Free Capitol Building photo and picture

Things you need to know –

–         Stocks were on fire in January!

–         Is the Fed about to throw water on it today at 2 pm?

–         More earnings and more macro data today

–         ECB and BoE will report tomorrow.

–         Try the Orecchiette w/Sweet Sausage and Roasted Cauliflower

Well – we are through the first month of the new year…and stocks (along with a range of other assets) appear to be on ‘fire’ – think Bitcoin +40% and Bonds up 3.5%…..the Nasdaq rising by 10.68% for the month – the Tech ETF up 9.25%, Semi’s – SOXX +16%, Communications – XLC up more than 14.75%, the Russell and Transports fighting for second place up 9.7% and 9.4% respectively – small cap growth – IJT up 7.3% while mid cap value – IJJ is up a whopping 11.5%, individual transportation names helping to pull that index higher – FDX + 12%, DAL + 19%, UAL + 29%, ODFL + 17%, ….the S&P added 6.1% while the Dow Industrials trailed all 4 of these – rising by only 2.8%.  European markets also up nicely with Italy taking the lead up 12.8% followed by Spain + 10.5%, Eurostoxx up 9.9%, France + 9.4%, Germany +8.7% and the UK up 4.4% – It was an amazing month on a number of levels…..

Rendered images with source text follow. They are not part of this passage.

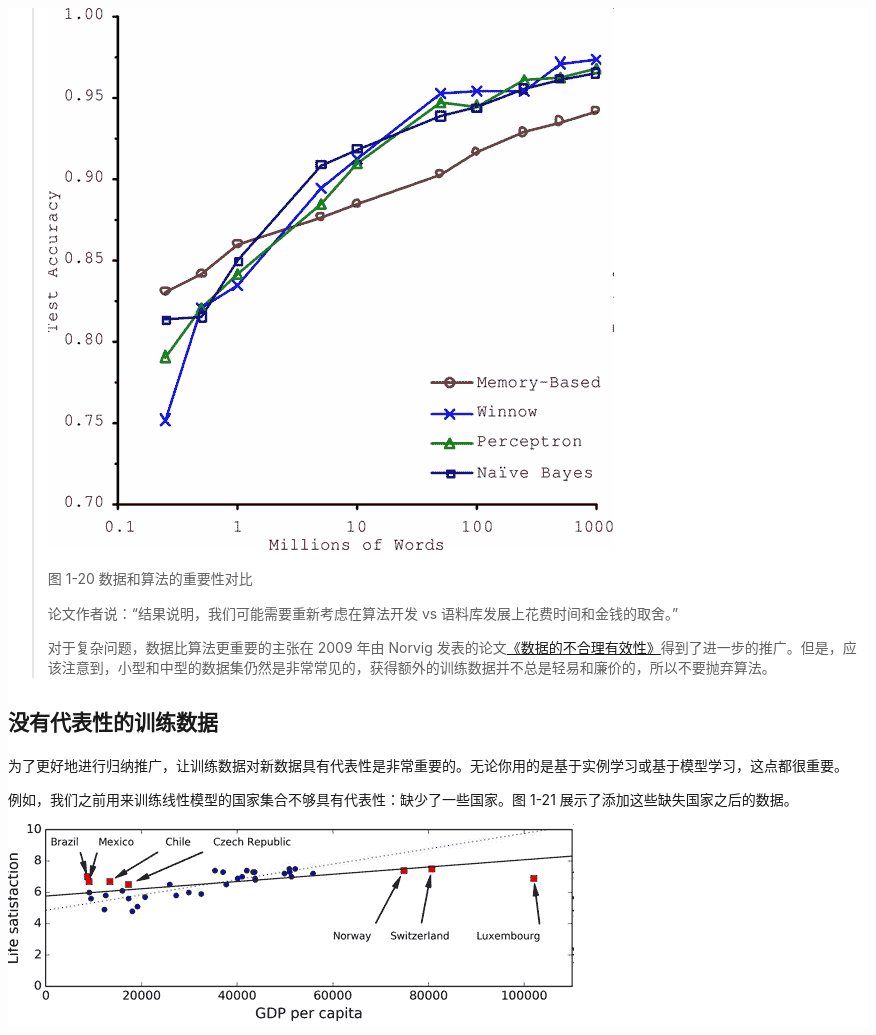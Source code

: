 > ![](img/1-20.png)
> 
> 图 1-20 数据和算法的重要性对比
> 
> 论文作者说：“结果说明，我们可能需要重新考虑在算法开发 vs 语料库发展上花费时间和金钱的取舍。”
> 
> 对于复杂问题，数据比算法更重要的主张在 2009 年由 Norvig 发表的论文[《数据的不合理有效性》](https://link.jianshu.com?t=http%3A%2F%2Fstatic.googleusercontent.com%2Fmedia%2Fresearch.google.com%2Ffr%2F%2Fpubs%2Farchive%2F35179.pdf)得到了进一步的推广。但是，应该注意到，小型和中型的数据集仍然是非常常见的，获得额外的训练数据并不总是轻易和廉价的，所以不要抛弃算法。

## 没有代表性的训练数据

为了更好地进行归纳推广，让训练数据对新数据具有代表性是非常重要的。无论你用的是基于实例学习或基于模型学习，这点都很重要。

例如，我们之前用来训练线性模型的国家集合不够具有代表性：缺少了一些国家。图 1-21 展示了添加这些缺失国家之后的数据。

![](img/1-21.png)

The FED along with the ECB and the BoE – are all expected to remain hawkish – sending rates higher – but that has done little to temper the tone of the markets.  Investors appear to be looking through the next 2 – 3 months and betting that hawks will turn to doves and rate rises are about to pause and then pivot – and yesterday’s Employment Cost Index only added fuel to that argument…..this index rose by 1% – down from the 1.2% last month – and this ‘suggests’ that wages are cooling….which suggests that the wage/price spiral inflation should begin to cool as well and that will help slow demand (I think that’s a bit pre-mature, I need to see more evidence of cooling wages before I concede) …..….and that excitement could not have been clearer yesterday….Investors/Traders and the algo’s took stocks higher – AHEAD of today’s FOMC statement….the Dow up 370 pts, the S&P up 60 pts, the Nasdaq tacked on 200 pts, the Russell gained 46 pts and the Transports added a whopping 500 pts or 3.5% .  Here is the rub though, the FED has been very clear – rates will continue to rise and they will remain higher for longer and rate cuts (or pivot) is not currently part of the narrative…..additionally, the higher stocks (and other assets go) the more difficult it will be for JJ to control (destroy) demand…..  The wealth effect of higher prices for a range of liquid assets is not helping to control the demand effect…..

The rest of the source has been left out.